Reproduce exactly, and solely, the lines running from the top of the data below through the line with "Um adversário observando", both inclusive. Omit pictures.

.....

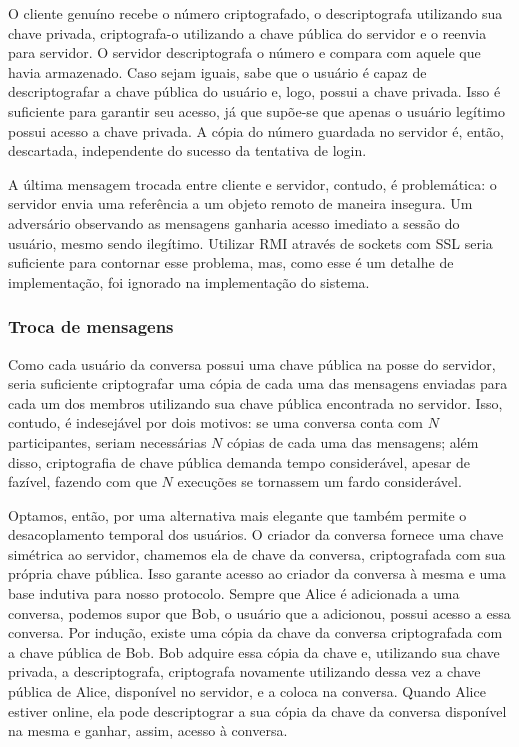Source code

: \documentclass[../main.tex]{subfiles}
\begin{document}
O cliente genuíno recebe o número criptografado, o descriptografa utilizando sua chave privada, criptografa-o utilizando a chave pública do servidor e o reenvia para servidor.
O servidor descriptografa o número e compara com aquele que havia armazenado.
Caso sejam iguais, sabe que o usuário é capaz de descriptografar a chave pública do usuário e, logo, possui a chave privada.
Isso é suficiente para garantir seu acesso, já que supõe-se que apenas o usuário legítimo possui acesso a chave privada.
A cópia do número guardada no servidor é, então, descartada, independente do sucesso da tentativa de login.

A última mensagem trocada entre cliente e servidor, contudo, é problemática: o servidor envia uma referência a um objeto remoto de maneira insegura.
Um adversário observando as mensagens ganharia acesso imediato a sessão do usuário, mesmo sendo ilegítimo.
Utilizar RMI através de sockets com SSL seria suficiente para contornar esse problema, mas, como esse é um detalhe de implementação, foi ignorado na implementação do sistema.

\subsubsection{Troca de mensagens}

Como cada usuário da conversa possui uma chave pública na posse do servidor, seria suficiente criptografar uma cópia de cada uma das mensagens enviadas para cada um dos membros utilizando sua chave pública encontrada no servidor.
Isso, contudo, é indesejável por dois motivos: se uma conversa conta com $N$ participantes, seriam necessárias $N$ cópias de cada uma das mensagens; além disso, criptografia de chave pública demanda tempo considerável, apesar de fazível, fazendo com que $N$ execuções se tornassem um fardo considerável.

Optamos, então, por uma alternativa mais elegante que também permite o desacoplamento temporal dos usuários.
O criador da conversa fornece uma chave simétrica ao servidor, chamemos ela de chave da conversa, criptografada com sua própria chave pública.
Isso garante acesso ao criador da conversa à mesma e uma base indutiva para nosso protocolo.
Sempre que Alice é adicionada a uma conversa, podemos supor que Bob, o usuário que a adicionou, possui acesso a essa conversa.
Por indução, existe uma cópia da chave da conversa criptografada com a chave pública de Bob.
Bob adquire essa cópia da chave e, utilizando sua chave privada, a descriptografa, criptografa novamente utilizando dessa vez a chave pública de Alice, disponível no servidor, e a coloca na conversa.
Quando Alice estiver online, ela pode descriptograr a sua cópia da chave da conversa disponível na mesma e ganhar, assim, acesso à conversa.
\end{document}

.....

RESULT OF THE EXERCISE —
Source code

: \documentclass[../main.tex]{subfiles}
\begin{document}
O cliente genuíno recebe o número criptografado, o descriptografa utilizando sua chave privada, criptografa-o utilizando a chave pública do servidor e o reenvia para servidor.
O servidor descriptografa o número e compara com aquele que havia armazenado.
Caso sejam iguais, sabe que o usuário é capaz de descriptografar a chave pública do usuário e, logo, possui a chave privada.
Isso é suficiente para garantir seu acesso, já que supõe-se que apenas o usuário legítimo possui acesso a chave privada.
A cópia do número guardada no servidor é, então, descartada, independente do sucesso da tentativa de login.

A última mensagem trocada entre cliente e servidor, contudo, é problemática: o servidor envia uma referência a um objeto remoto de maneira insegura.
Um adversário observando as mensagens ganharia acesso imediato a sessão do usuário, mesmo sendo ilegítimo.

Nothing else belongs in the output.